● SOURCE DATA:
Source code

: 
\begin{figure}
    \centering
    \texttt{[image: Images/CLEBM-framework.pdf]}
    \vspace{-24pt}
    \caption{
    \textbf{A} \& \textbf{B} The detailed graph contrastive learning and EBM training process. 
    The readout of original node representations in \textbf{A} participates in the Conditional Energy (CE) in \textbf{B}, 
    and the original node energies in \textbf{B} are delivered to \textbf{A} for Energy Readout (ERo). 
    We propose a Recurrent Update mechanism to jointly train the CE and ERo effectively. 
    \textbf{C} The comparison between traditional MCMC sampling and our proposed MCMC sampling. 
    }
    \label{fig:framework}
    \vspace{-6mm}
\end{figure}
---
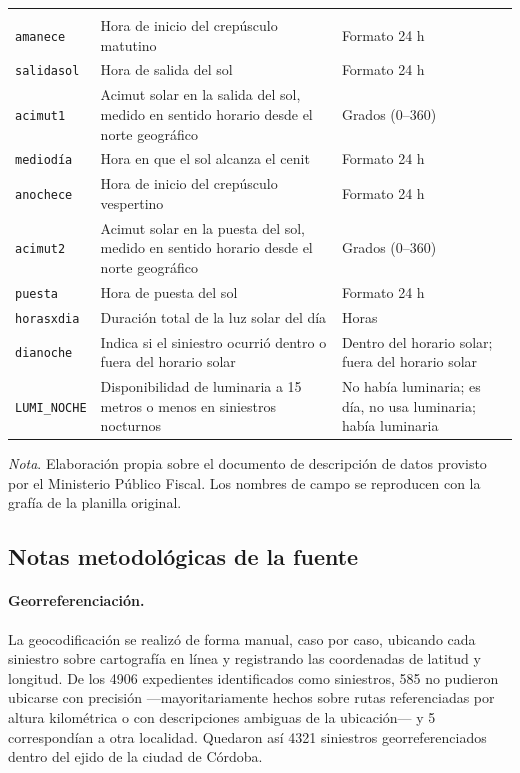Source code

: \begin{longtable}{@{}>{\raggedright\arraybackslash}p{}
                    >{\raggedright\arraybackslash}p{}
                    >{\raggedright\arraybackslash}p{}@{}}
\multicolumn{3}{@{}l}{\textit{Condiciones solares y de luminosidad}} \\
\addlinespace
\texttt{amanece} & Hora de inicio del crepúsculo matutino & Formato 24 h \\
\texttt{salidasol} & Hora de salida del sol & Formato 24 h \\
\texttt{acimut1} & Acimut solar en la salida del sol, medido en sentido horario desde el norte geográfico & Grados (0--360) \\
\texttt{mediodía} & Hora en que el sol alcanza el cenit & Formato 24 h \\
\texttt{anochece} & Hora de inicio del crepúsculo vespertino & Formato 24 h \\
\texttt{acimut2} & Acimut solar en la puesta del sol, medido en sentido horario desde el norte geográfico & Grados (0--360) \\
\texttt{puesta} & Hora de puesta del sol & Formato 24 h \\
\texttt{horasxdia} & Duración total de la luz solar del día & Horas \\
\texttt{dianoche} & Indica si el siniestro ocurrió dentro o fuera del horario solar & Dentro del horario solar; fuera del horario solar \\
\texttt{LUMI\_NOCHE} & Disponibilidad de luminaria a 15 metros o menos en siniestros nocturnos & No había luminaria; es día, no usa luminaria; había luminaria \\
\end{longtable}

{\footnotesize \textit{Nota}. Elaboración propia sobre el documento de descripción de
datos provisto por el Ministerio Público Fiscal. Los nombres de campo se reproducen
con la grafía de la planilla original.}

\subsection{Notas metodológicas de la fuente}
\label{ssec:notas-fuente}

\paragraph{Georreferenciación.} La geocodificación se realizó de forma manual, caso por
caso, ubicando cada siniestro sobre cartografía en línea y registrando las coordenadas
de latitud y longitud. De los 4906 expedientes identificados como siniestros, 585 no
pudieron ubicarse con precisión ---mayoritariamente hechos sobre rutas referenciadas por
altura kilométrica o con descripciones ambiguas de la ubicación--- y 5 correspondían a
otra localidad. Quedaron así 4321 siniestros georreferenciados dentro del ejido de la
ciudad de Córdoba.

● ABOUT THIS EXERCISE:
Copy out all lines of the material above in which "dentro" occurs.

● SOLUTION FOR THIS PROBLEM:
\texttt{dianoche} & Indica si el siniestro ocurrió dentro o fuera del horario solar & Dentro del horario solar; fuera del horario solar \\
otra localidad. Quedaron así 4321 siniestros georreferenciados dentro del ejido de la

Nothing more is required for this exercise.